TASK TO CARRY OUT — Reproduction without pictures: print every entry precisely as written.

Saved entries:
------------------------------------

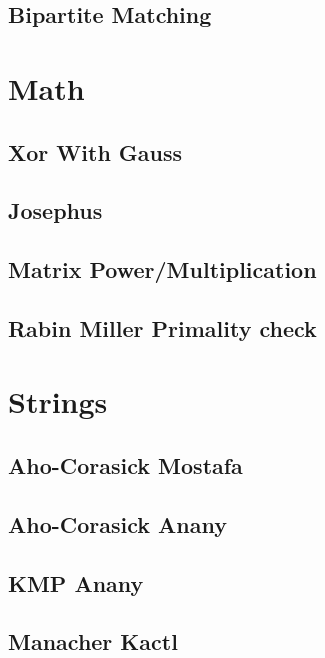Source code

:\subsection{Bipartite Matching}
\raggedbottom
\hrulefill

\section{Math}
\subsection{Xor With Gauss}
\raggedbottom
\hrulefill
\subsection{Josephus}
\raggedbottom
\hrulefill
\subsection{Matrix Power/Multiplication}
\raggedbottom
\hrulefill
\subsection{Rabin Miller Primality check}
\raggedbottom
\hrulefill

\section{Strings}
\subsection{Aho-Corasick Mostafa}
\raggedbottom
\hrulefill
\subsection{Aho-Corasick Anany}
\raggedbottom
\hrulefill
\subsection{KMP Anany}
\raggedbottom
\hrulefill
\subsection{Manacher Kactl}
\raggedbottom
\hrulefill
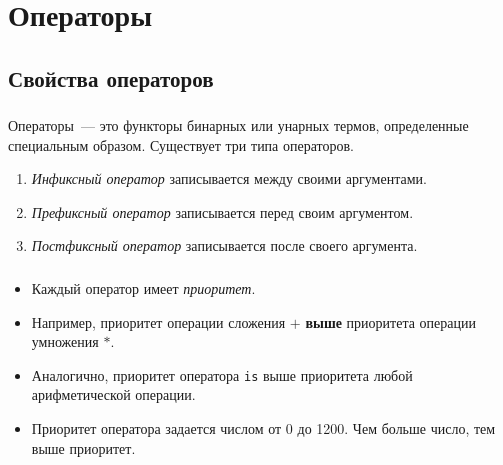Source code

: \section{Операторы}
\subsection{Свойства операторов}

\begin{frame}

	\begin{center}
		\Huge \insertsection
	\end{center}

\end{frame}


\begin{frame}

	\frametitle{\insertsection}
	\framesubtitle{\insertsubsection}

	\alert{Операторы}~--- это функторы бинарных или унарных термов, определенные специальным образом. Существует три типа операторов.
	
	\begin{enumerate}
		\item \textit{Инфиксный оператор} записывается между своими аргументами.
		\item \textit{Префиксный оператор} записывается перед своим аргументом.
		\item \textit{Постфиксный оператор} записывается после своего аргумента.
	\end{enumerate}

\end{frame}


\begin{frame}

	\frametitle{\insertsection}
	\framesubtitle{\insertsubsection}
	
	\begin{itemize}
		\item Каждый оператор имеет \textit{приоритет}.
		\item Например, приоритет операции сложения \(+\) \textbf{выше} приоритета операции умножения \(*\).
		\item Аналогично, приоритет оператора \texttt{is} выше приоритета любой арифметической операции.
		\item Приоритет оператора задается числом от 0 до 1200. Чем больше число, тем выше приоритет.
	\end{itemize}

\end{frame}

------------------------------------

EXERCISE RESPONSE —
Source code

:\subsection{Bipartite Matching}
\raggedbottom
\hrulefill

\section{Math}
\subsection{Xor With Gauss}
\raggedbottom
\hrulefill
\subsection{Josephus}
\raggedbottom
\hrulefill
\subsection{Matrix Power/Multiplication}
\raggedbottom
\hrulefill
\subsection{Rabin Miller Primality check}
\raggedbottom
\hrulefill

\section{Strings}
\subsection{Aho-Corasick Mostafa}
\raggedbottom
\hrulefill
\subsection{Aho-Corasick Anany}
\raggedbottom
\hrulefill
\subsection{KMP Anany}
\raggedbottom
\hrulefill
\subsection{Manacher Kactl}
\raggedbottom
\hrulefill
Source code

: \section{Операторы}
\subsection{Свойства операторов}

\begin{frame}

	\begin{center}
		\Huge \insertsection
	\end{center}

\end{frame}


\begin{frame}

	\frametitle{\insertsection}
	\framesubtitle{\insertsubsection}

	\alert{Операторы}~--- это функторы бинарных или унарных термов, определенные специальным образом. Существует три типа операторов.
	
	\begin{enumerate}
		\item \textit{Инфиксный оператор} записывается между своими аргументами.
		\item \textit{Префиксный оператор} записывается перед своим аргументом.
		\item \textit{Постфиксный оператор} записывается после своего аргумента.
	\end{enumerate}

\end{frame}


\begin{frame}

	\frametitle{\insertsection}
	\framesubtitle{\insertsubsection}
	
	\begin{itemize}
		\item Каждый оператор имеет \textit{приоритет}.
		\item Например, приоритет операции сложения \(+\) \textbf{выше} приоритета операции умножения \(*\).
		\item Аналогично, приоритет оператора \texttt{is} выше приоритета любой арифметической операции.
		\item Приоритет оператора задается числом от 0 до 1200. Чем больше число, тем выше приоритет.
	\end{itemize}

\end{frame}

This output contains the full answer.